L’arresto è avvenuto sulla base delle leggi antiterrorismo israeliane che consentono il prelievo di un sospetto e il suo fermo fino ad un mese di tempo senza che gli sia formalmente indicato un capo d’accusa e di interrogarlo senza la presenza di un avvocato difensore. Non entro nel merito di queste leggi, ovviamente discusse e discutibili, che richiamano leggi analoghe di cui gli stati si dotano in situazioni di emergenza.

Un po’ come le leggi speciali varate in Italia negli anni del terrorismo, il 41 bis da molti assimilato ad una forma di tortura, per non parlare di quanto fatto dagli Stati Uniti dopo l’11 settembre con il carcere di Guantanamo. Mi rendo perfettamente conto di quanto rappresentino una sospensione dello stato di diritto, di quanto estendano a dismisura i poteri di uno stato, ma anche di quanto siano uno strumento di difesa in situazioni eccezionali.

Sotto traccia

Sono temi di non facile soluzione, che, non a caso, attraversano l’intera tradizione filosofico-politica moderna, a cominciare dal confronto corpo a corpo che Spinoza avvia con Machiavelli nel suo Trattato politico del 1677, dove il dissenso è sulla figura del dictator, antica figura romana a cui si concedevano poteri speciali in circostanze eccezionali.

Sono, però, anch’io stupito dello scarso richiamo mediatico concesso al caso, ancor di più vista la sensibilità sviluppata in seguito alle vicende che hanno visto coinvolti Giulio Regeni e Patrick Zaki. I motivi per cui è avvenuto il fermo non sono un mistero e sono stati resi noti su Repubblica del 29 settembre da Giuliano Foschini: «Tre incontri, almeno, con persone attenzionate dai servizi israeliani perché considerate vicine ad associazioni terroristiche palestinesi. Un paio di contatti presi dall’Italia e poi continuati una volta arrivato a Betlemme.

Alcuni post pubblicati nel tempo di vicinanza al Fplp (Fronte Popolare per la Liberazione della Palestina), partito di stampo marxista riconosciuto come formazione terroristica da Israele ma anche dalla Ue e dagli Usa». Ovviamente, in Israele, in altre faccende affaccendato, si dà pochissimo spazio alla notizia, qualcosa si trova sul portale di informazione Ynet (versione ebraica). Altra cosa, invece, è che qui da noi se ne sia parlato così poco.

Do per scontato l’impegno, tra l’altro ribadito a più riprese dal ministro Tajani, del governo italiano, ma, sinceramente, risulta quantomeno un segno di debolezza subire in un modo così passivo l’intervento israeliano, che, sebbene inserito nella cornice sopra richiamata, si applica, comunque, ad un cittadino straniero a cui, solitamente, piaccia o meno, si riservano trattamenti più cauti per non aprire un contenzioso diplomatico come avvenne nel caso dei due marò italiani trattenuti in India.
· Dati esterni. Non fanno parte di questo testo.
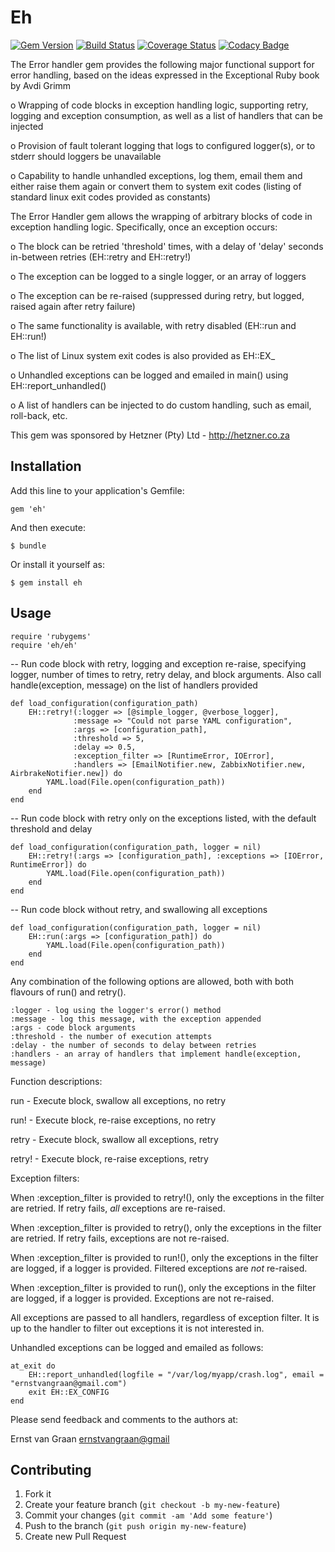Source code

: # Eh

[![Gem Version](https://badge.fury.io/rb/eh.png)](https://badge.fury.io/rb/eh)
[![Build Status](https://travis-ci.org/evangraan/eh.svg?branch=master)](https://travis-ci.org/evangraan/eh)
[![Coverage Status](https://coveralls.io/repos/github/evangraan/eh/badge.svg?branch=master)](https://coveralls.io/github/evangraan/eh?branch=master)
[![Codacy Badge](https://api.codacy.com/project/badge/Grade/116235b8af4541af97bf3476cd9ea389)](https://www.codacy.com/app/ernst-van-graan/eh?utm_source=github.com&amp;utm_medium=referral&amp;utm_content=evangraan/eh&amp;utm_campaign=Badge_Grade)

The Error handler gem provides the following major functional support for error handling,
based on the ideas expressed in the Exceptional Ruby book by Avdi Grimm

o Wrapping of code blocks in exception handling logic, supporting retry, logging and exception consumption, as well as a list of handlers that can be injected

o Provision of fault tolerant logging that logs to configured logger(s), or to stderr should loggers be unavailable

o Capability to handle unhandled exceptions, log them, email them and either raise them again or convert them to system exit codes (listing of standard linux exit codes provided as constants)

The Error Handler gem allows the wrapping of arbitrary blocks of code in exception handling logic. Specifically, once an exception occurs:

o The block can be retried 'threshold' times, with a delay of 'delay' seconds in-between retries (EH::retry and EH::retry!)

o The exception can be logged to a single logger, or an array of loggers

o The exception can be re-raised (suppressed during retry, but logged, raised again after retry failure)

o The same functionality is available, with retry disabled (EH::run and EH::run!)

o The list of Linux system exit codes is also provided as EH::EX_<exit>

o Unhandled exceptions can be logged and emailed in main() using EH::report_unhandled()

o A list of handlers can be injected to do custom handling, such as email, roll-back, etc.

This gem was sponsored by Hetzner (Pty) Ltd - http://hetzner.co.za

## Installation

Add this line to your application's Gemfile:

    gem 'eh'

And then execute:

    $ bundle

Or install it yourself as:

    $ gem install eh

## Usage

    require 'rubygems'
    require 'eh/eh'

-- Run code block with retry, logging and exception re-raise, specifying logger, number of
   times to retry, retry delay, and block arguments. Also call handle(exception, message) on
   the list of handlers provided

    def load_configuration(configuration_path)
        EH::retry!(:logger => [@simple_logger, @verbose_logger],
                  :message => "Could not parse YAML configuration",
                  :args => [configuration_path],
                  :threshold => 5,
                  :delay => 0.5,
                  :exception_filter => [RuntimeError, IOError],
                  :handlers => [EmailNotifier.new, ZabbixNotifier.new, AirbrakeNotifier.new]) do
            YAML.load(File.open(configuration_path))
        end
    end

-- Run code block with retry only on the exceptions listed, with the default threshold and delay

    def load_configuration(configuration_path, logger = nil)
        EH::retry!(:args => [configuration_path], :exceptions => [IOError, RuntimeError]) do
            YAML.load(File.open(configuration_path))
        end
    end

-- Run code block without retry, and swallowing all exceptions

    def load_configuration(configuration_path, logger = nil)
        EH::run(:args => [configuration_path]) do
            YAML.load(File.open(configuration_path))
        end
    end

Any combination of the following options are allowed, both with both flavours of run() and retry().

    :logger - log using the logger's error() method
    :message - log this message, with the exception appended
    :args - code block arguments
    :threshold - the number of execution attempts
    :delay - the number of seconds to delay between retries
    :handlers - an array of handlers that implement handle(exception, message)

Function descriptions:

run - Execute block, swallow all exceptions, no retry

run! - Execute block, re-raise exceptions, no retry

retry - Execute block, swallow all exceptions, retry

retry! - Execute block, re-raise exceptions, retry

Exception filters:

When :exception_filter is provided to retry!(), only the exceptions in the filter are retried. If retry fails, *all* exceptions are re-raised.

When :exception_filter is provided to retry(), only the exceptions in the filter are retried. If retry fails, exceptions are not re-raised.

When :exception_filter is provided to run!(), only the exceptions in the filter are logged, if a logger is provided. Filtered exceptions are *not* re-raised.

When :exception_filter is provided to run(), only the exceptions in the filter are logged, if a logger is provided. Exceptions are not re-raised.

All exceptions are passed to all handlers, regardless of exception filter. It is up to the handler to filter out exceptions it is not interested in.

Unhandled exceptions can be logged and emailed as follows:

    at_exit do
        EH::report_unhandled(logfile = "/var/log/myapp/crash.log", email = "ernstvangraan@gmail.com")
        exit EH::EX_CONFIG
    end

Please send feedback and comments to the authors at:

Ernst van Graan <ernstvangraan@gmail>

## Contributing

1. Fork it
2. Create your feature branch (`git checkout -b my-new-feature`)
3. Commit your changes (`git commit -am 'Add some feature'`)
4. Push to the branch (`git push origin my-new-feature`)
5. Create new Pull Request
Effettivamente, stando a quanto riferito da Foschini, l’Ambasciata italiana avrebbe ottenuto la possibilità per il console di visitare due volte El Qaisi nel carcere di Petah Tikva dove era detenuto, oltre ad avergli favorito un incontro con un avvocato. Proprio come nel caso dei marò, sembra, però, un altro segno di debolezza della nostra diplomazia.

L’eccesso dietro l’angolo

Ma, devo dire purtroppo, quando si parla di Israele e Palestina l’eccesso ideologico è dietro l’angolo.

Personalmente, trovo quantomeno cinico lo sfruttamento, da parte di alcuni, del caso singolo per rilanciare la solita propaganda di un Israele strutturalmente non democratico, come, appunto, questo caso ne fosse un’ulteriore prova.
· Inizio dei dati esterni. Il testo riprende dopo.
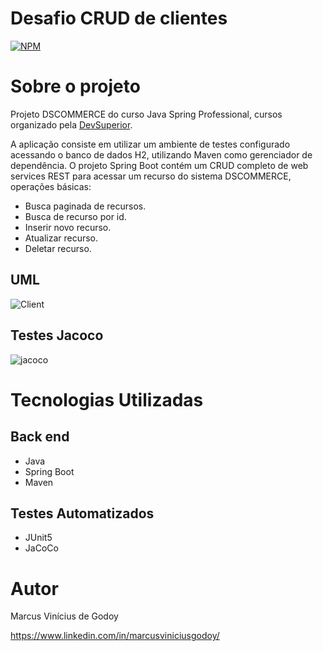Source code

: # Desafio CRUD de clientes
[![NPM](https://img.shields.io/npm/l/react)](https://github.com/MarcusViniciusGodoy/Desafio-Componentes-e-Inje-o-de-depend-ncia/blob/main/LICENSE)

# Sobre o projeto

Projeto DSCOMMERCE do curso Java Spring Professional, cursos organizado pela [DevSuperior](https://devsuperior.com "Site da DevSuperior").

A aplicação consiste em utilizar um ambiente de testes configurado acessando o banco de dados H2, utilizando Maven como gerenciador de dependência. O projeto Spring Boot contém um CRUD completo de web services REST para acessar um recurso do sistema DSCOMMERCE, operações básicas:
- Busca paginada de recursos.
- Busca de recurso por id.
- Inserir novo recurso.
- Atualizar recurso.
- Deletar recurso.

## UML
![Client](https://github.com/MarcusViniciusGodoy/assets/blob/main/produto.PNG)

## Testes Jacoco
![jacoco](https://github.com/MarcusViniciusGodoy/assets/blob/main/dscommercejacoco.PNG)

# Tecnologias Utilizadas
## Back end
- Java
- Spring Boot
- Maven

## Testes Automatizados
- JUnit5
- JaCoCo

# Autor
Marcus Vinícius de Godoy 

https://www.linkedin.com/in/marcusviniciusgodoy/
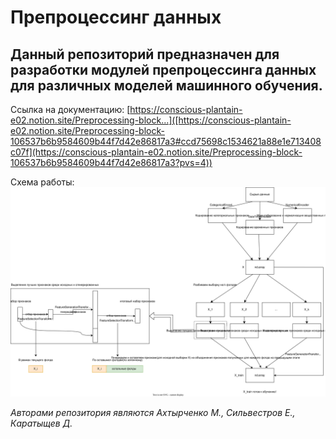 # Препроцессинг данных

Данный репозиторий предназначен для разработки модулей препроцессинга данных для различных моделей машинного обучения.
---
Ссылка на документацию: [https://conscious-plantain-e02.notion.site/Preprocessing-block...]([https://conscious-plantain-e02.notion.site/Preprocessing-block-106537b6b9584609b44f7d42e86817a3#ccd75698c1534621a88e1e713408c07f](https://conscious-plantain-e02.notion.site/Preprocessing-block-106537b6b9584609b44f7d42e86817a3?pvs=4))

Схема работы: ![Схема работы](scheme_of_work.svg)

*Авторами репозитория являются Ахтырченко М., Сильвестров Е., Каратыщев Д.*
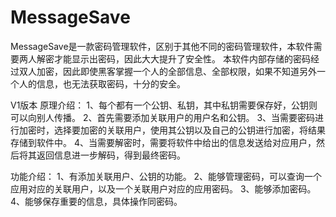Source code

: # MessageSave
MessageSave是一款密码管理软件，区别于其他不同的密码管理软件，本软件需要两人解密才能显示出密码，因此大大提升了安全性。
本软件内部存储的密码经过双人加密，因此即使黑客掌握一个人的全部信息、全部权限，如果不知道另外一个人的信息，也无法获取密码，十分的安全。

V1版本
原理介绍：
1、每个都有一个公钥、私钥，其中私钥需要保存好，公钥则可以向别人传播。
2、首先需要添加关联用户的用户名和公钥。
3、当需要密码进行加密时，选择要加密的关联用户，使用其公钥以及自己的公钥进行加密，将结果存储到软件中。
4、当需要解密时，需要将软件中给出的信息发送给对应用户，然后将其返回信息进一步解码，得到最终密码。


功能介绍：
1、有添加关联用户、公钥的功能。
2、能够管理密码，可以查询一个应用对应的关联用户，以及一个关联用户对应的应用密码。
3、能够添加密码。
4、能够保存重要的信息，具体操作同密码。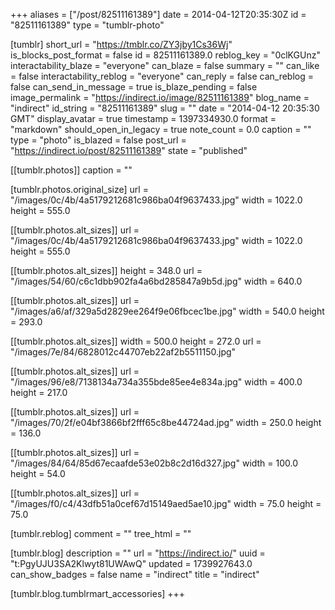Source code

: +++
aliases = ["/post/82511161389"]
date = 2014-04-12T20:35:30Z
id = "82511161389"
type = "tumblr-photo"

[tumblr]
short_url = "https://tmblr.co/ZY3jby1Cs36Wj"
is_blocks_post_format = false
id = 82511161389.0
reblog_key = "0clKGUnz"
interactability_blaze = "everyone"
can_blaze = false
summary = ""
can_like = false
interactability_reblog = "everyone"
can_reply = false
can_reblog = false
can_send_in_message = true
is_blaze_pending = false
image_permalink = "https://indirect.io/image/82511161389"
blog_name = "indirect"
id_string = "82511161389"
slug = ""
date = "2014-04-12 20:35:30 GMT"
display_avatar = true
timestamp = 1397334930.0
format = "markdown"
should_open_in_legacy = true
note_count = 0.0
caption = ""
type = "photo"
is_blazed = false
post_url = "https://indirect.io/post/82511161389"
state = "published"

[[tumblr.photos]]
caption = ""

[tumblr.photos.original_size]
url = "/images/0c/4b/4a5179212681c986ba04f9637433.jpg"
width = 1022.0
height = 555.0

[[tumblr.photos.alt_sizes]]
url = "/images/0c/4b/4a5179212681c986ba04f9637433.jpg"
width = 1022.0
height = 555.0

[[tumblr.photos.alt_sizes]]
height = 348.0
url = "/images/54/60/c6c1dbb902fa4a6bd285847a9b5d.jpg"
width = 640.0

[[tumblr.photos.alt_sizes]]
url = "/images/a6/af/329a5d2829ee264f9e06fbcec1be.jpg"
width = 540.0
height = 293.0

[[tumblr.photos.alt_sizes]]
width = 500.0
height = 272.0
url = "/images/7e/84/6828012c44707eb22af2b5511150.jpg"

[[tumblr.photos.alt_sizes]]
url = "/images/96/e8/7138134a734a355bde85ee4e834a.jpg"
width = 400.0
height = 217.0

[[tumblr.photos.alt_sizes]]
url = "/images/70/2f/e04bf3866bf2fff65c8be44724ad.jpg"
width = 250.0
height = 136.0

[[tumblr.photos.alt_sizes]]
url = "/images/84/64/85d67ecaafde53e02b8c2d16d327.jpg"
width = 100.0
height = 54.0

[[tumblr.photos.alt_sizes]]
url = "/images/f0/c4/43dfb51a0cef67d15149aed5ae10.jpg"
width = 75.0
height = 75.0

[tumblr.reblog]
comment = ""
tree_html = ""

[tumblr.blog]
description = ""
url = "https://indirect.io/"
uuid = "t:PgyUJU3SA2Klwyt81UWAwQ"
updated = 1739927643.0
can_show_badges = false
name = "indirect"
title = "indirect"

[tumblr.blog.tumblrmart_accessories]
+++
Secondo l’associazione Prigionieri del silenzio, degli oltre 2000 italiani detenuti all’estero, il 50 per cento circa non ha ancora ricevuto una condanna e si trova in attesa di estradizione o di giudizio. In molti casi si tratta di reati minori, come possesso (non spaccio) di stupefacenti e non sono rari i dinieghi di contatto con la propria ambasciata o l’assoluta assenza di tutele legali.

Di questi non vedo alcuna traccia nei post scandalizzati di chi, quella sì prassi consolidata, sfrutta qualunque notizia per accanirsi quotidianamente contro Israele. Prima, però, di riaccendere inutili polemiche nostrane, riportiamo a casa Khaled El Qaisi, colpevole od innocente che sia.

Anche se, certo, avere amici di infanzia poi finiti in “giri strani”, per usare un’espressione gergale, non rende nessuno colpevole di alcunché.